*** Source data ***

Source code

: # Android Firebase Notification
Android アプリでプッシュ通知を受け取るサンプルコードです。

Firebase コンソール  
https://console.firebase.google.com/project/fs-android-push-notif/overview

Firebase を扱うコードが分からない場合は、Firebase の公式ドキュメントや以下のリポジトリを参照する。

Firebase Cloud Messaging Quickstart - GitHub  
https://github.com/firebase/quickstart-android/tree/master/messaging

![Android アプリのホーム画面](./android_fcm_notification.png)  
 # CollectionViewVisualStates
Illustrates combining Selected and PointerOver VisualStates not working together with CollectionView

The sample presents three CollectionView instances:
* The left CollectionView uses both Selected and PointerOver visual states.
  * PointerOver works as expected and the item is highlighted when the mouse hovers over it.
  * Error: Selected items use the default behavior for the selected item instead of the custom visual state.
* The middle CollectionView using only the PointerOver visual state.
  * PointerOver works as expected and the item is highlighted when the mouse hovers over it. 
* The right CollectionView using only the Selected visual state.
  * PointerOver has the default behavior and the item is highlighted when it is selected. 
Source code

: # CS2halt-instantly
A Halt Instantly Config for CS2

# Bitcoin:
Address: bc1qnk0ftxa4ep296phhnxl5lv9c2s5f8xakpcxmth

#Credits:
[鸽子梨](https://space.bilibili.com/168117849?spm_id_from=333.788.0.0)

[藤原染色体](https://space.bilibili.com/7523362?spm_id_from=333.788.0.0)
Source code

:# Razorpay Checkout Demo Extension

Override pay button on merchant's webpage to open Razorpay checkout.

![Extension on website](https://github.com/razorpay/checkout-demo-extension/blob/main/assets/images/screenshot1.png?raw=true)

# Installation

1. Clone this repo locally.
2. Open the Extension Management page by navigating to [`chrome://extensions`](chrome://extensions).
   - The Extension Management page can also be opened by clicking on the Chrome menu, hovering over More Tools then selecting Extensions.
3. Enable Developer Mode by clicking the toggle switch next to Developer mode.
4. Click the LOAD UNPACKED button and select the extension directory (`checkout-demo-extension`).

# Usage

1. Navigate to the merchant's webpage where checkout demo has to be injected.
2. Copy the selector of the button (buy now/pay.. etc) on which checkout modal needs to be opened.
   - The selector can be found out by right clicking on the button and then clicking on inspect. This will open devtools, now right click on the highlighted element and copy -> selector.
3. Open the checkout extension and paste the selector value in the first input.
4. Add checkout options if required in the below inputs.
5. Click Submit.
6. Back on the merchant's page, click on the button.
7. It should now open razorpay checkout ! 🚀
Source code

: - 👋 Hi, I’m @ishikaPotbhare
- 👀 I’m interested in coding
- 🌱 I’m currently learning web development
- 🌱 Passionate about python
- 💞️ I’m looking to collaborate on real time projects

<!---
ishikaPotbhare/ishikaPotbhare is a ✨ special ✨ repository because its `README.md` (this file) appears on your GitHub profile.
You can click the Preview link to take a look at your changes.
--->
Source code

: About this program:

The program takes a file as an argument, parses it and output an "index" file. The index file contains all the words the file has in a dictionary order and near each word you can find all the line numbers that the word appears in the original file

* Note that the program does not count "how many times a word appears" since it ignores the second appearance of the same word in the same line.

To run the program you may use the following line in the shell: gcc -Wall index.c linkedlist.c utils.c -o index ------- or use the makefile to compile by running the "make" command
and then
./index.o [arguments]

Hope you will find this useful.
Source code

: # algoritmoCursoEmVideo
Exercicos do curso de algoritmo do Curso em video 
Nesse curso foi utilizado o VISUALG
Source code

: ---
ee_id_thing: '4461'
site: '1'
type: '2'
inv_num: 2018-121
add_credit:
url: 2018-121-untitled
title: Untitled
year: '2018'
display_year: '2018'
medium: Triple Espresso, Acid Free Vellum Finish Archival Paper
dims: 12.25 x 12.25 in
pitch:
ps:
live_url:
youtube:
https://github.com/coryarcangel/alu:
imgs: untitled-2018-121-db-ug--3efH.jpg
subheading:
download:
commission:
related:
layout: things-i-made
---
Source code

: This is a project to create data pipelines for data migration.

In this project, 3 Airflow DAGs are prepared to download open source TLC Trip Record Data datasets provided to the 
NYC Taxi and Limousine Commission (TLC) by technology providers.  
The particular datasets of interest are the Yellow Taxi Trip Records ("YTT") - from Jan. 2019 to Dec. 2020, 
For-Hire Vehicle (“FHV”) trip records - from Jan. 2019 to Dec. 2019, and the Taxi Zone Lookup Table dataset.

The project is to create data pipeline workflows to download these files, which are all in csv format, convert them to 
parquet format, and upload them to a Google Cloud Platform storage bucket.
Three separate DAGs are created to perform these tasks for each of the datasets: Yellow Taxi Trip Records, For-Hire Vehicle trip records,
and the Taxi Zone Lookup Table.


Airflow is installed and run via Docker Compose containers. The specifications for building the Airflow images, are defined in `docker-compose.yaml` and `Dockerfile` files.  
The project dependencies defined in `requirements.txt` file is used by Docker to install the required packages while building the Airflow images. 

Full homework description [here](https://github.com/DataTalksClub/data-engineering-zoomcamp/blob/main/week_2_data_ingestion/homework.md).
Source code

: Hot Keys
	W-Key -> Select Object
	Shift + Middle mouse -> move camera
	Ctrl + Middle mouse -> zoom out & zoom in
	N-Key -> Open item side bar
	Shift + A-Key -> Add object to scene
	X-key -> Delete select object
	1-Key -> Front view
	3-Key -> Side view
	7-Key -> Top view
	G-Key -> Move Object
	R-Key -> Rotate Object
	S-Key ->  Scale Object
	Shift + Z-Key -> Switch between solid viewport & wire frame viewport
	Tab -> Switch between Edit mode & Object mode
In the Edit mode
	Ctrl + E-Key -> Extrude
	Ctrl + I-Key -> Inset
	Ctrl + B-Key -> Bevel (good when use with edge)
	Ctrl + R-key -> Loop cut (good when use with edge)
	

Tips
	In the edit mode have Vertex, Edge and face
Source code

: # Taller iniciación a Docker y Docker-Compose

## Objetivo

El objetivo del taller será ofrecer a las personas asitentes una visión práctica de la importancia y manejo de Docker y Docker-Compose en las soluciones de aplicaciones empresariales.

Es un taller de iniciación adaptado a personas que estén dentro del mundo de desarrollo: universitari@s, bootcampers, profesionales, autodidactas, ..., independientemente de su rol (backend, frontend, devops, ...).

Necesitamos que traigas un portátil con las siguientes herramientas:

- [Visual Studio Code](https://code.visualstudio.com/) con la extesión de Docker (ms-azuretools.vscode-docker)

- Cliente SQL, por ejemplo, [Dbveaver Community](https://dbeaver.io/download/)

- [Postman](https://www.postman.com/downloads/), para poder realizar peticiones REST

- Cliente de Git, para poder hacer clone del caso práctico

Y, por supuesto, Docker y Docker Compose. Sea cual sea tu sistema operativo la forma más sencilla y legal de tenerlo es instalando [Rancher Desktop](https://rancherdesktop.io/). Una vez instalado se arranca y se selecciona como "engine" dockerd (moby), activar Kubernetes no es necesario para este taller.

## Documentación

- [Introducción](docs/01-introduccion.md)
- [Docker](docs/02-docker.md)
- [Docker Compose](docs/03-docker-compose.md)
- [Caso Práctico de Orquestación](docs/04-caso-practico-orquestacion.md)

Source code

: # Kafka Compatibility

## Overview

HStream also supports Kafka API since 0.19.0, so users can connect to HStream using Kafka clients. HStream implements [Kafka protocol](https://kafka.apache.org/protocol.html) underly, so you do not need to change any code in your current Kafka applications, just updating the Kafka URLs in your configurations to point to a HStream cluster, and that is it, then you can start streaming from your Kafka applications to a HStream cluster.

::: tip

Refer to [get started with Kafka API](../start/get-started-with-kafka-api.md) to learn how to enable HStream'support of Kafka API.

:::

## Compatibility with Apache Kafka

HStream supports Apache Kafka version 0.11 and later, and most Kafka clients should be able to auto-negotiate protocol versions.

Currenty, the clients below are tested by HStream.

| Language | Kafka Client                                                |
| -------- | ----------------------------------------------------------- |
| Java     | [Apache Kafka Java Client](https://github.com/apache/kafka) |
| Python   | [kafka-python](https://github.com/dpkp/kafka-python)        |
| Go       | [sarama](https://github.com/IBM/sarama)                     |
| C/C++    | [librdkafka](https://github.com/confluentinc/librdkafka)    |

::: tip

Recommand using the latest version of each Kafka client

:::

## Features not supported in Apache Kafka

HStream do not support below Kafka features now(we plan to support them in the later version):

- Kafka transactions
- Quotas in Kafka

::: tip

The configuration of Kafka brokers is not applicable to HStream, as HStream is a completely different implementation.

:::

*** End of Source data ***

-- Work required --
Starting at the line above that contains "Selected visual state.", write out each line exactly until the line that contains "3. Open the" has been written, and stop there.

-- Solution to this exercise --
* The right CollectionView using only the Selected visual state.
  * PointerOver has the default behavior and the item is highlighted when it is selected. 
Source code

: # CS2halt-instantly
A Halt Instantly Config for CS2

# Bitcoin:
Address: bc1qnk0ftxa4ep296phhnxl5lv9c2s5f8xakpcxmth

#Credits:
[鸽子梨](https://space.bilibili.com/168117849?spm_id_from=333.788.0.0)

[藤原染色体](https://space.bilibili.com/7523362?spm_id_from=333.788.0.0)
Source code

:# Razorpay Checkout Demo Extension

Override pay button on merchant's webpage to open Razorpay checkout.

![Extension on website](https://github.com/razorpay/checkout-demo-extension/blob/main/assets/images/screenshot1.png?raw=true)

# Installation

1. Clone this repo locally.
2. Open the Extension Management page by navigating to [`chrome://extensions`](chrome://extensions).
   - The Extension Management page can also be opened by clicking on the Chrome menu, hovering over More Tools then selecting Extensions.
3. Enable Developer Mode by clicking the toggle switch next to Developer mode.
4. Click the LOAD UNPACKED button and select the extension directory (`checkout-demo-extension`).

# Usage

1. Navigate to the merchant's webpage where checkout demo has to be injected.
2. Copy the selector of the button (buy now/pay.. etc) on which checkout modal needs to be opened.
   - The selector can be found out by right clicking on the button and then clicking on inspect. This will open devtools, now right click on the highlighted element and copy -> selector.
3. Open the checkout extension and paste the selector value in the first input.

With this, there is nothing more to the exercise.